*Required action*
Retype each line below precisely and omit all images.
══════
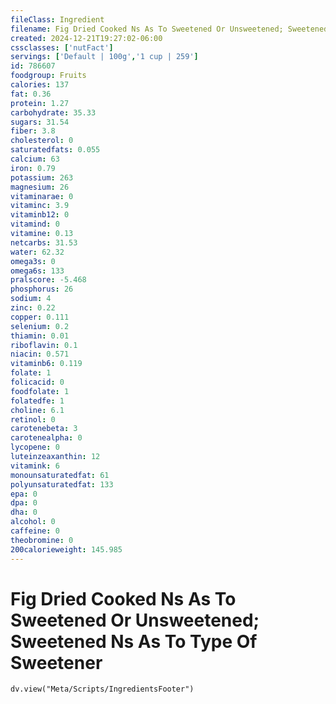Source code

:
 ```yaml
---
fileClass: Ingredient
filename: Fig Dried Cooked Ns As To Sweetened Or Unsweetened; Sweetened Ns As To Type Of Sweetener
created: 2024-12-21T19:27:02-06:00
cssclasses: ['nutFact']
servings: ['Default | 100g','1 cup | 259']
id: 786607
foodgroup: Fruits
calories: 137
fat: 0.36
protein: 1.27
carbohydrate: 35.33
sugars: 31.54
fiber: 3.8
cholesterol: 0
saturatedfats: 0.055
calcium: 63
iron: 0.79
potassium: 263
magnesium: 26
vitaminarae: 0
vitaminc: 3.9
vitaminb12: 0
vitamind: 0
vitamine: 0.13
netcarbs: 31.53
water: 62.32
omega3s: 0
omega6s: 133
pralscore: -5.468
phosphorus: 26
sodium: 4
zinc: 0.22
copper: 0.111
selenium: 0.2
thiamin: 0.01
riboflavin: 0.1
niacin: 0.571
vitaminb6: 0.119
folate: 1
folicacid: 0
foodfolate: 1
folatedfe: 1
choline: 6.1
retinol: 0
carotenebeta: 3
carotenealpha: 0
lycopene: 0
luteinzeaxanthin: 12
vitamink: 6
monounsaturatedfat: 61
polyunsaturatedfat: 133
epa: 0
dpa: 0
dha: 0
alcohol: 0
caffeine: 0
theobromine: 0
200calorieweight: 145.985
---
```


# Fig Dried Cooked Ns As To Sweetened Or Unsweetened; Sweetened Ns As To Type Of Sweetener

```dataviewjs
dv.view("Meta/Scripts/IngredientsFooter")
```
══════
*Expected answer*
Source code

:
 ```yaml
---
fileClass: Ingredient
filename: Fig Dried Cooked Ns As To Sweetened Or Unsweetened; Sweetened Ns As To Type Of Sweetener
created: 2024-12-21T19:27:02-06:00
cssclasses: ['nutFact']
servings: ['Default | 100g','1 cup | 259']
id: 786607
foodgroup: Fruits
calories: 137
fat: 0.36
protein: 1.27
carbohydrate: 35.33
sugars: 31.54
fiber: 3.8
cholesterol: 0
saturatedfats: 0.055
calcium: 63
iron: 0.79
potassium: 263
magnesium: 26
vitaminarae: 0
vitaminc: 3.9
vitaminb12: 0
vitamind: 0
vitamine: 0.13
netcarbs: 31.53
water: 62.32
omega3s: 0
omega6s: 133
pralscore: -5.468
phosphorus: 26
sodium: 4
zinc: 0.22
copper: 0.111
selenium: 0.2
thiamin: 0.01
riboflavin: 0.1
niacin: 0.571
vitaminb6: 0.119
folate: 1
folicacid: 0
foodfolate: 1
folatedfe: 1
choline: 6.1
retinol: 0
carotenebeta: 3
carotenealpha: 0
lycopene: 0
luteinzeaxanthin: 12
vitamink: 6
monounsaturatedfat: 61
polyunsaturatedfat: 133
epa: 0
dpa: 0
dha: 0
alcohol: 0
caffeine: 0
theobromine: 0
200calorieweight: 145.985
---
```


# Fig Dried Cooked Ns As To Sweetened Or Unsweetened; Sweetened Ns As To Type Of Sweetener

```dataviewjs
dv.view("Meta/Scripts/IngredientsFooter")
```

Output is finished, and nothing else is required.